The authors also point to findings from Uganda, Indonesia, and India – where the nurse-to-patient ratio ranged from 1:15 to 1:30 – and propose that an intermediate group would reduce this ratio as children requiring only minimal supervision could be seen outside of neonatal units.

In their proposal, the authors define this intermediate group as ‘at-risk newborns’, describing a neonate with increased risk of morbidity and/or mortality who is still maintaining homeostasis and does not require specialist or intensive care. This group still requires close monitoring, as their risk for deterioration is high, but the technology used can be basic and delivered through a practitioner with less formal training than a nurse.

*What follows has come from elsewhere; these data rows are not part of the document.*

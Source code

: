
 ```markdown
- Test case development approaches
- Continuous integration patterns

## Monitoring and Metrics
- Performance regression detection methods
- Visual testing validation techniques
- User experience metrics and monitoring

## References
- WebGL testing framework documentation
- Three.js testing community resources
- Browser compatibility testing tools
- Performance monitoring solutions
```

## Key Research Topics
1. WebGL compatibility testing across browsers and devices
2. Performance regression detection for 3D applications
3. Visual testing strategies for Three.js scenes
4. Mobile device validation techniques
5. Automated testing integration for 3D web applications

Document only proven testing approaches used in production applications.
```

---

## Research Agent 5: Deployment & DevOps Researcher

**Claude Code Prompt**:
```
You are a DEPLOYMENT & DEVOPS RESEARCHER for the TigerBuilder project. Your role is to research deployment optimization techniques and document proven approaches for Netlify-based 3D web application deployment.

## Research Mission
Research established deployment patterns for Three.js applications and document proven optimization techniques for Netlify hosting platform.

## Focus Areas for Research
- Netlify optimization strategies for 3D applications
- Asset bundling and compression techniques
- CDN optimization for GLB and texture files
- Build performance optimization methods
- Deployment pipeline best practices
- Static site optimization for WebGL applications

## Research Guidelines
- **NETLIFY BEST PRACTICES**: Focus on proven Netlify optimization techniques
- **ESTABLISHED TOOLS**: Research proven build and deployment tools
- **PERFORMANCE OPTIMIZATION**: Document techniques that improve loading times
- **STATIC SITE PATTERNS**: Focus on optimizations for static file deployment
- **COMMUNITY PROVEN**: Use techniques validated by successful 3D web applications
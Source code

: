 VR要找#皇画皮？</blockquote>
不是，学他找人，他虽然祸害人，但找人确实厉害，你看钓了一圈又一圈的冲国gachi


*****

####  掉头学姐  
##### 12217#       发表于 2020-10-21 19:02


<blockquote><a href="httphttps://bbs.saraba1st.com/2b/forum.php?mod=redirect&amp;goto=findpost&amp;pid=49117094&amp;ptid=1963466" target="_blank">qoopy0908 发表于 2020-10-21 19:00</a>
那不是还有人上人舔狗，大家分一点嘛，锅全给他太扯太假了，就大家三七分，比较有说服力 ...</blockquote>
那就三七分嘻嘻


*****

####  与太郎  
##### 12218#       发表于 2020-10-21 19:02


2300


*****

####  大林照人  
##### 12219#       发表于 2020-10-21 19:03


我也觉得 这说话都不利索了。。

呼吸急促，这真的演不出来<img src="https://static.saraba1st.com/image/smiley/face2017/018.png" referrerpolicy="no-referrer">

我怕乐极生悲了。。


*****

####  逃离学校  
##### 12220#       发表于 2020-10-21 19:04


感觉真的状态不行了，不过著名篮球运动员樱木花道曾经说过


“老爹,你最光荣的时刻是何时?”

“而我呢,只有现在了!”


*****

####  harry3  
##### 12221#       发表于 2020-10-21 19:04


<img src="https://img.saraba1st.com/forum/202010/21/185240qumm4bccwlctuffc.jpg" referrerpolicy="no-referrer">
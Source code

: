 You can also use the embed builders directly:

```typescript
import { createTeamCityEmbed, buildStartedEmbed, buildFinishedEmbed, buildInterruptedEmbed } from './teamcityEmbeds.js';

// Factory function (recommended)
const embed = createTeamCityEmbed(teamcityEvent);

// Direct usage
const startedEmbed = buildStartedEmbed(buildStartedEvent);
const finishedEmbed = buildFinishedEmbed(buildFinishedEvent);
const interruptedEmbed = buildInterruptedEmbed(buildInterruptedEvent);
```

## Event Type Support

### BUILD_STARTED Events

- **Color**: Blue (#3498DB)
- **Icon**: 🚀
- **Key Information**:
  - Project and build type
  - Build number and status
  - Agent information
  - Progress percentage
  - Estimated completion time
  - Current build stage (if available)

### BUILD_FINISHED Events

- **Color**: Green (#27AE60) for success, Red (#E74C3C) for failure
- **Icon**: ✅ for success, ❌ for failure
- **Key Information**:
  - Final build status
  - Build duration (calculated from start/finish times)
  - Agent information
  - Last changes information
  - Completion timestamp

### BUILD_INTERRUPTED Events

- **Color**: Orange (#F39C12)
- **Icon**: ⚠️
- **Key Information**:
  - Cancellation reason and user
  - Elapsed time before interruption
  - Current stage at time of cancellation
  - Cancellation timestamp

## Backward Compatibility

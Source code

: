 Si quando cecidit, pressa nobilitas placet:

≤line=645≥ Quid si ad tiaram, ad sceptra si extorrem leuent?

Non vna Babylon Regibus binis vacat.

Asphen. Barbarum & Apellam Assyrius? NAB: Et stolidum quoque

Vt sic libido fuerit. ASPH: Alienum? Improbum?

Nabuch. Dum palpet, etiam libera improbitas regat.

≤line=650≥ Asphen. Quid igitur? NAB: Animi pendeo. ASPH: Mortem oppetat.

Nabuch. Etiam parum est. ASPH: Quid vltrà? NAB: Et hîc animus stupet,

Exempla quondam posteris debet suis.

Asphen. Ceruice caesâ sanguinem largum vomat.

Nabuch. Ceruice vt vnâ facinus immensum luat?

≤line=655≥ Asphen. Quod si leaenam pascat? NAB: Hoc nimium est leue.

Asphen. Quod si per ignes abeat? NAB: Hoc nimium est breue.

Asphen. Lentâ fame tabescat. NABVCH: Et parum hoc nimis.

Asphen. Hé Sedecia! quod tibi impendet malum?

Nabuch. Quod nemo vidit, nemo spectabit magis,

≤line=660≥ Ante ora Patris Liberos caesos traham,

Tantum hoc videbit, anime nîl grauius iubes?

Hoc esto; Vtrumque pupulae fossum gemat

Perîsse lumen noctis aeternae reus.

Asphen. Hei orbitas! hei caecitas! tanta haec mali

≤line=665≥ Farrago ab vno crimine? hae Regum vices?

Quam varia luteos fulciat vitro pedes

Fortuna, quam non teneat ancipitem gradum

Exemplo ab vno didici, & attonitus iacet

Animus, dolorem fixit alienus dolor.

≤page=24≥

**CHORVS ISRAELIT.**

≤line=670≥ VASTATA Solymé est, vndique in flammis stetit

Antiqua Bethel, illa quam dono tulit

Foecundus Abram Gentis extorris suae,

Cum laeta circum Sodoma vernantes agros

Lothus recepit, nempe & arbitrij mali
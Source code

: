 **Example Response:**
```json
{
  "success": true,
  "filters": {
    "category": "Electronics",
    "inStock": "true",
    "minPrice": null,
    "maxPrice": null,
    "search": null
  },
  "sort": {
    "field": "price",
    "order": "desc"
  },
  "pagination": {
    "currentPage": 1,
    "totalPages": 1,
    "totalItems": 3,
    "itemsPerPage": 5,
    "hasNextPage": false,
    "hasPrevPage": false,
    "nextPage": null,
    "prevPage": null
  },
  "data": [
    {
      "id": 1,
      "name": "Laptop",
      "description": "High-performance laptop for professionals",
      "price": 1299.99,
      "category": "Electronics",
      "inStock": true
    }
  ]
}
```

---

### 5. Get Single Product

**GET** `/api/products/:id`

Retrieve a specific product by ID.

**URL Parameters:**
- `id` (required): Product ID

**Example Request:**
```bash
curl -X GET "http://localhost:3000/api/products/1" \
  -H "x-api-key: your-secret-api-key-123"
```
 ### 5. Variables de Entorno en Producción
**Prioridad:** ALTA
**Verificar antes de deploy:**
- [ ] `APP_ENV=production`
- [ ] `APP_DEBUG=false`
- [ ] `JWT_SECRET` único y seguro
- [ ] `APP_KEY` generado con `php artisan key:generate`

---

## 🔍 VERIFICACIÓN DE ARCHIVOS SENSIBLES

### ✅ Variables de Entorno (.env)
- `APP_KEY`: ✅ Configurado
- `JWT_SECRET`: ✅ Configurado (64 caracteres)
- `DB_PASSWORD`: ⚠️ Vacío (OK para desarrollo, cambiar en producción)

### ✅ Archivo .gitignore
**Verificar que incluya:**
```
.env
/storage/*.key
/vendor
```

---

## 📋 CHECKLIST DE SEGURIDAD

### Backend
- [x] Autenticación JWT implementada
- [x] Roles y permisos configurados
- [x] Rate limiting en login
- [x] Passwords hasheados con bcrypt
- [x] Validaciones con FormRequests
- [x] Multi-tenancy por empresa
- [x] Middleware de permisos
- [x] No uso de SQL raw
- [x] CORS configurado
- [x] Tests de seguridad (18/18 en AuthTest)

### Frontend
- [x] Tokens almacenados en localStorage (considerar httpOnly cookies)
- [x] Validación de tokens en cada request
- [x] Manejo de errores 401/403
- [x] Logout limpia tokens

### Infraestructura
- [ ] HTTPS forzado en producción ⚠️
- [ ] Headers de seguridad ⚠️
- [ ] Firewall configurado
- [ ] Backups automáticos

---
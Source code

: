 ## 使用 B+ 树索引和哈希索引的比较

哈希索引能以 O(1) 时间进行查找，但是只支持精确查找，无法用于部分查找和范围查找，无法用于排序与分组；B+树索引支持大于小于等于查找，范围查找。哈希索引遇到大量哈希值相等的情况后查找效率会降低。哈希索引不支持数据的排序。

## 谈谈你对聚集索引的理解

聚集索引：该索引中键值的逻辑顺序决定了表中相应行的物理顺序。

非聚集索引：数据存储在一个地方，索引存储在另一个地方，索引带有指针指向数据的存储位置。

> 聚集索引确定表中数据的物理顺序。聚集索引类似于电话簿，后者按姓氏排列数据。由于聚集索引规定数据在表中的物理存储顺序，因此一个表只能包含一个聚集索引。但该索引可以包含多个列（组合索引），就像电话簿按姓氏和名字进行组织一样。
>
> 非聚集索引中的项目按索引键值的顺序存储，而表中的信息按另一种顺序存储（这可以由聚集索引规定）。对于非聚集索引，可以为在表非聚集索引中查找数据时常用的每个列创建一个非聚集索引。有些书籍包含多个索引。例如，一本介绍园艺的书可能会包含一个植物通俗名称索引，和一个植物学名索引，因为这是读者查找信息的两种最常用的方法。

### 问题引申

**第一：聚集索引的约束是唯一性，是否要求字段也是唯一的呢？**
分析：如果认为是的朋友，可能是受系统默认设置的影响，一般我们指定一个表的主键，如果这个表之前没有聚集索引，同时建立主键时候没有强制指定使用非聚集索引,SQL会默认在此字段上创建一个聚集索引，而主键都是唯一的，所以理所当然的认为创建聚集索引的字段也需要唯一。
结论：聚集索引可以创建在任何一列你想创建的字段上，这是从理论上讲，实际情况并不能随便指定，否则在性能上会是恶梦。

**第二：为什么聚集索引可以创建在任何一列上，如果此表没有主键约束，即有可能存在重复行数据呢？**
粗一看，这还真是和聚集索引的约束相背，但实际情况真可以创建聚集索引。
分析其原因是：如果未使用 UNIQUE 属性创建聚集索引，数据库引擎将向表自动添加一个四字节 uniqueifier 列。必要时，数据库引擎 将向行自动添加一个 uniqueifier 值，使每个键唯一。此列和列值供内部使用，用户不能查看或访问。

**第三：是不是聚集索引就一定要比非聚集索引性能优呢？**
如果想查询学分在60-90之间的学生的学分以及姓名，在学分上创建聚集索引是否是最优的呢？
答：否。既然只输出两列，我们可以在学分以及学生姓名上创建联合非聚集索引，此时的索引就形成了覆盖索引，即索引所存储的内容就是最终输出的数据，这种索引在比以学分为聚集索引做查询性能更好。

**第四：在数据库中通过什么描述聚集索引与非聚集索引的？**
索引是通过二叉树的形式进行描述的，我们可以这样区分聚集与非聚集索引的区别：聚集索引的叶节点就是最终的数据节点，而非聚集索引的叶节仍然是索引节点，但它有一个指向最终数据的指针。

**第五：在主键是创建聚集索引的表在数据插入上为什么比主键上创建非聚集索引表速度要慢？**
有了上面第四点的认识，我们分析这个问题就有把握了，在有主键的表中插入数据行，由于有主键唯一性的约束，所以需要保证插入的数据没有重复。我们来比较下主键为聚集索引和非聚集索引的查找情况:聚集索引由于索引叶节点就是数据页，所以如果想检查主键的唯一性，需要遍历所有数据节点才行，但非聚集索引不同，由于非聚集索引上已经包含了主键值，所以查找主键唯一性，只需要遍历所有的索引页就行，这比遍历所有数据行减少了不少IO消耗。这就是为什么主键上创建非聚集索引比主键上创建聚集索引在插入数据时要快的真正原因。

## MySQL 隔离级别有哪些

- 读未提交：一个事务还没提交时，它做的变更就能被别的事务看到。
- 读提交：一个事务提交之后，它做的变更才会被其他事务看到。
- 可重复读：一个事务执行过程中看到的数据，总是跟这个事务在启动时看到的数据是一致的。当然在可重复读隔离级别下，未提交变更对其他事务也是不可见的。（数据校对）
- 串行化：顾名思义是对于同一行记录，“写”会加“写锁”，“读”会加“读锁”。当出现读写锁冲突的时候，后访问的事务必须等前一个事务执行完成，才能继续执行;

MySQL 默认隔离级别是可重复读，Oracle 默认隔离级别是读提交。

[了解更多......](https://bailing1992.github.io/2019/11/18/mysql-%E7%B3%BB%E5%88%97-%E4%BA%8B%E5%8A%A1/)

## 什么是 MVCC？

It is logical that this would reduce the burden on the formal healthcare system, which could save both time and money. However, any changes would need to be balanced with the additional cost of training this intermediate layer. The authors note that this would still be cheaper than the dichotomous model, which again is logical, but rolling this out into practice would require additional data on cost and efficacy. There may also be some children lost to follow-up or incorrect referrals of children. as adapting a two-tiered system to the three-tiered model could create confusion for both patients and healthcare workers.